= Summer capital =

Location used as administrative capital during the hot summer

A summer capital is a city used as an administrative capital during extended periods of particularly hot summer weather. The term is mostly of relevance in historical contexts of political systems with ruling classes that would migrate to a summer capital, making it less prevalent in modern times. The ubiquity of air conditioning systems also reduces the imperative to periodically relocate to summer capitals.

==Summer capitals around the world==
===China===
Shangdu (Xanadu) was an "Upper Capital" during Kublai Khan's reign in the 13th century.

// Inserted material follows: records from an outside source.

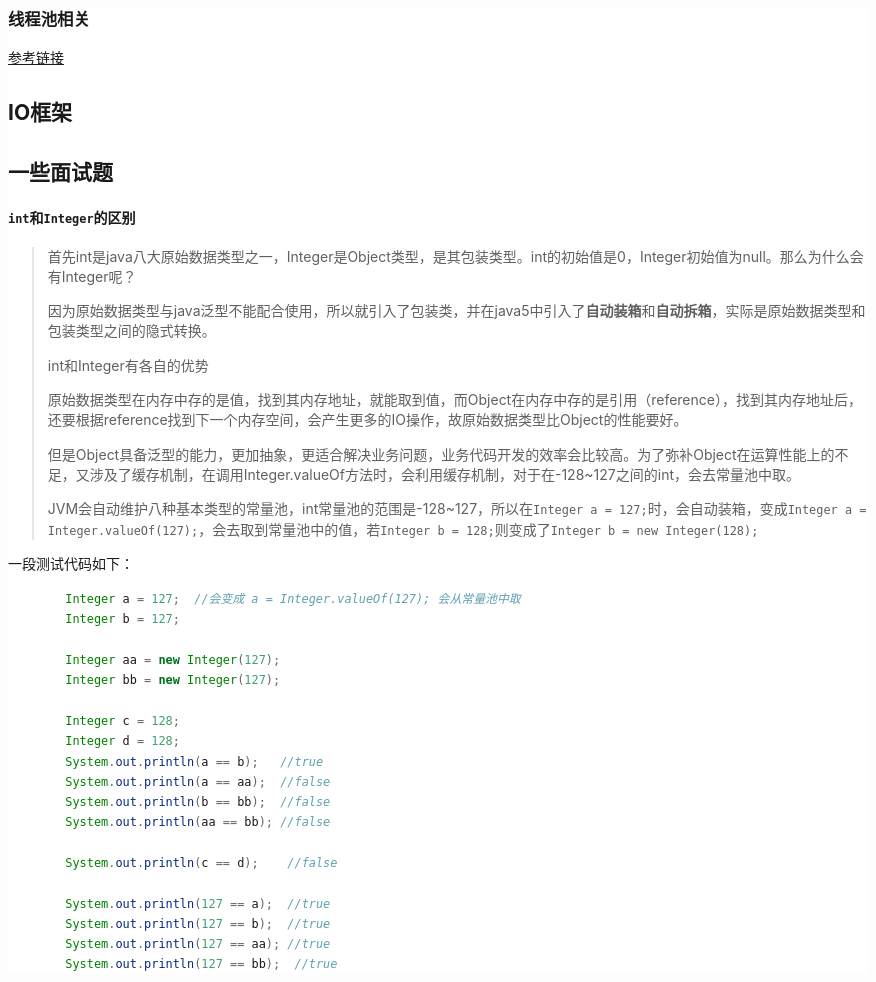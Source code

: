   



### 线程池相关

[参考链接](https://www.cnblogs.com/dolphin0520/p/3932921.html)



## IO框架

## 一些面试题



#### `int`和`Integer`的区别

> 首先int是java八大原始数据类型之一，Integer是Object类型，是其包装类型。int的初始值是0，Integer初始值为null。那么为什么会有Integer呢？
>
> 因为原始数据类型与java泛型不能配合使用，所以就引入了包装类，并在java5中引入了**自动装箱**和**自动拆箱**，实际是原始数据类型和包装类型之间的隐式转换。
>
> int和Integer有各自的优势
>
> 原始数据类型在内存中存的是值，找到其内存地址，就能取到值，而Object在内存中存的是引用（reference），找到其内存地址后，还要根据reference找到下一个内存空间，会产生更多的IO操作，故原始数据类型比Object的性能要好。
>
> 但是Object具备泛型的能力，更加抽象，更适合解决业务问题，业务代码开发的效率会比较高。为了弥补Object在运算性能上的不足，又涉及了缓存机制，在调用Integer.valueOf方法时，会利用缓存机制，对于在-128~127之间的int，会去常量池中取。
>
> JVM会自动维护八种基本类型的常量池，int常量池的范围是-128~127，所以在`Integer a = 127;`时，会自动装箱，变成`Integer a = Integer.valueOf(127);`，会去取到常量池中的值，若`Integer b = 128;`则变成了`Integer b = new Integer(128);`

一段测试代码如下：

```java
		Integer a = 127;  //会变成 a = Integer.valueOf(127); 会从常量池中取
        Integer b = 127;  
        
        Integer aa = new Integer(127);
        Integer bb = new Integer(127);
        
        Integer c = 128;
        Integer d = 128;
        System.out.println(a == b);   //true
        System.out.println(a == aa);  //false
        System.out.println(b == bb);  //false
        System.out.println(aa == bb); //false
          
        System.out.println(c == d);    //false
        
        System.out.println(127 == a);  //true  
        System.out.println(127 == b);  //true
        System.out.println(127 == aa); //true
        System.out.println(127 == bb);  //true
```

In the Qing dynasty, Chengde Mountain Resort in Chengde was often being used by emperor to perform their official function during the summer months.

In the era of the Republic of China, core members of the Nationalist Party of China often held meetings at Kuling, Jiujiang, in summer to make important internal decisions. Foreign businessmen and missionaries also spent their summertime in Kuling during Republic of China government rule.

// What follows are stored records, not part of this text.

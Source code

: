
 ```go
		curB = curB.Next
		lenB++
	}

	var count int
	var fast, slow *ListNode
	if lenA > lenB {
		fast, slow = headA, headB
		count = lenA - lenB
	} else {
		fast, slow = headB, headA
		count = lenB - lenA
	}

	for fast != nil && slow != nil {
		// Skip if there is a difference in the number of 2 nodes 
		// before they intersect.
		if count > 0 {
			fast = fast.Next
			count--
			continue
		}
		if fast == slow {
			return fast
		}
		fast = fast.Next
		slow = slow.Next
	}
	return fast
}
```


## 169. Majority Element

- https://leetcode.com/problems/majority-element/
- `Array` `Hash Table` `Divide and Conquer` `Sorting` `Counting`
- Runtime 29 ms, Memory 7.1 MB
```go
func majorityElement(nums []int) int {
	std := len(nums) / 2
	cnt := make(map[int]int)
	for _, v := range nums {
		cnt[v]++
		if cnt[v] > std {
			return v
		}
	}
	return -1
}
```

In the era of the People's Republic of China, core members of the Chinese Communist Party often held meetings at Beidaihe District in the summer to make important internal decisions.

===India===
During the reign of Mughal emperor Babur, the city of Kabul in the north-west of the Mughal Empire was used as a summer capital owing to its lower temperatures compared with Agra and Delhi. This practice ended during the reign of Emperor Aurangzeb.

In India, the government of the British Raj was annually transferred to Shimla during the summer months.

Presently, India has summer and winter capitals in three states and one union territory.

| State/UT | Summer capital | Winter capital |
|---|---|---|
| Himachal Pradesh | Shimla | Dharamshala |
| Jammu and Kashmir | Srinagar | Jammu |
| Maharashtra | Mumbai | Nagpur |
| Uttarakhand | Bhararisain | Dehradun |

===Philippines===

The Baguio Summer Capital arch in 2024

The hill station of Baguio in the northern mountains of Luzon was selected as the summer capital of the Philippines during the American administration in the early 20th century. Its cool climate was a preferred alternative to the sweltering, humid climate of the de facto capital, Manila. While the present sovereign government has long stopped transferring there en masse, the city still hosts the official summer residence of the president of the Philippines, and the Supreme Court of the Philippines still maintains its "summer sessions" in the city. The city itself remains a popular holiday spot for tourists, especially around Christmas season and the hot dry season (colloquially known as "summer" in the country), when temperatures are considerably lower than in the rest of the archipelago.

===Russia===
Following Russia's loss of the traditionally popular resorts of the Crimea (transferred away from the Russian SFSR to the Ukrainian SSR in 1954 by Nikita Khrushchev), Sochi emerged as the unofficial summer capital of the country. Additionally, Sochi has also served as the location for the signing of many treaties, especially those between the Georgian, separatist Abkhazian, and separatist South Ossetian governing authorities.

===Saudi Arabia===
The Saudi royal family has historically relocated to the mountainous city of Taif, near Mecca, which is far cooler in the summer months than the official capital of Saudi Arabia, Riyadh.

===Spain===
The location of Donostia/San Sebastián in the cooler, northern seaside of Spain close to the French border ideally placed it as a summer capital alternative to Madrid. Maria Christina of Austria, the queen consort of Spain, vacationed there from 1887 and was followed by the court.
The dictator Francisco Franco spent the summers between 1941 and 1975 at the Ayete Palace.